Assigned task> As the answer, give every line of the records that includes the word "https".

++++

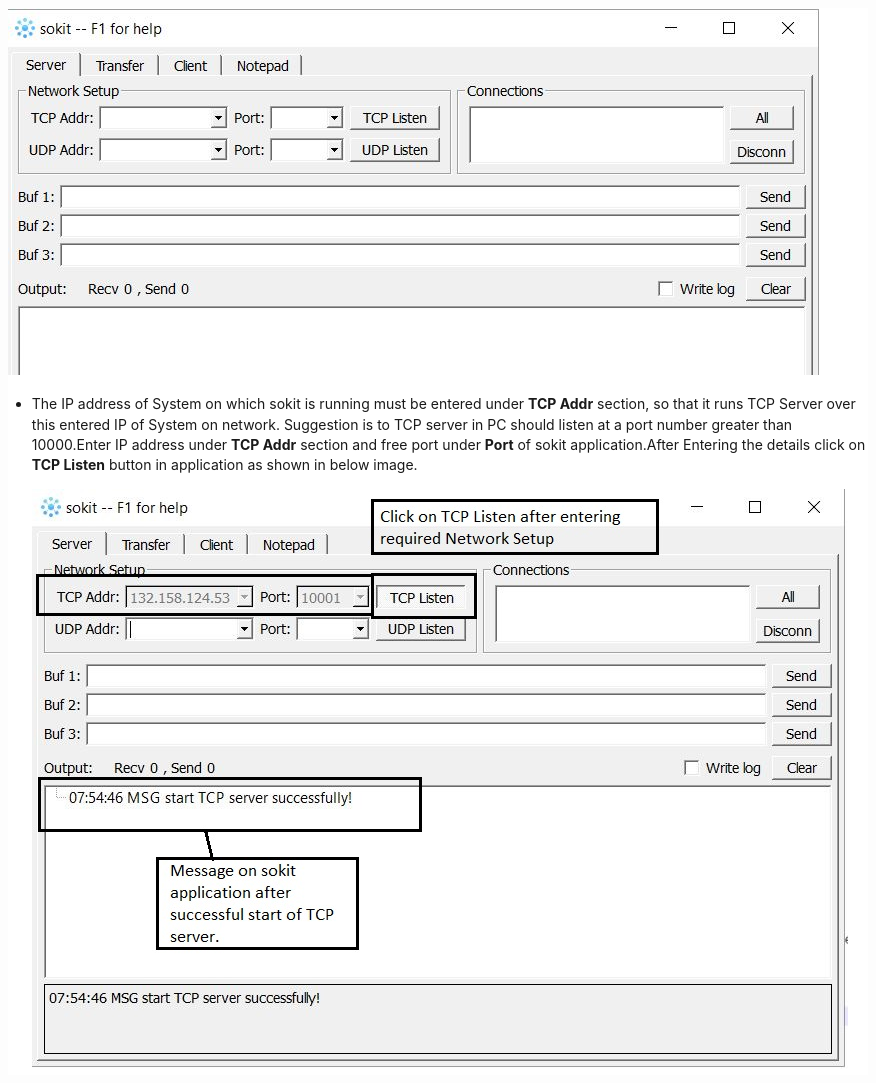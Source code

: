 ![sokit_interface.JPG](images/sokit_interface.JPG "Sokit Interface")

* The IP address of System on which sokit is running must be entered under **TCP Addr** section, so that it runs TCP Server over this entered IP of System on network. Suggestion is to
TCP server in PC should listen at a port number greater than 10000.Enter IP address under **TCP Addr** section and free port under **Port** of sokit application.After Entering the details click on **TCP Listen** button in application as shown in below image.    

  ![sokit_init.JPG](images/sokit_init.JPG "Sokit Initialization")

++++

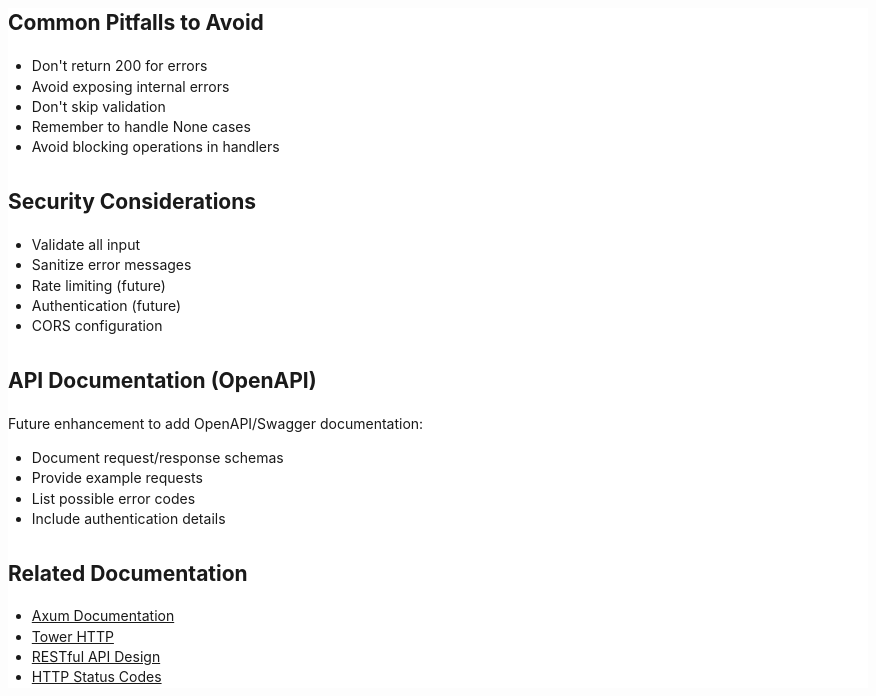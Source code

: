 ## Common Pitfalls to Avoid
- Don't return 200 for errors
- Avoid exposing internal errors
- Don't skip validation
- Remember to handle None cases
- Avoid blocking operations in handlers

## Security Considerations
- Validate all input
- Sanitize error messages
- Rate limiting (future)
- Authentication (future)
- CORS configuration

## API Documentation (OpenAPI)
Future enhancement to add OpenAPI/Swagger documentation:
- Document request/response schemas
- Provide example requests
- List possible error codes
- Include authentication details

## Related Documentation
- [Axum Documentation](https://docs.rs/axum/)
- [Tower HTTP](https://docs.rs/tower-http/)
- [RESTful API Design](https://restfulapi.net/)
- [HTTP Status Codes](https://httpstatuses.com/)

++++

Task answer>
- [Axum Documentation](https://docs.rs/axum/)
- [Tower HTTP](https://docs.rs/tower-http/)
- [RESTful API Design](https://restfulapi.net/)
- [HTTP Status Codes](https://httpstatuses.com/)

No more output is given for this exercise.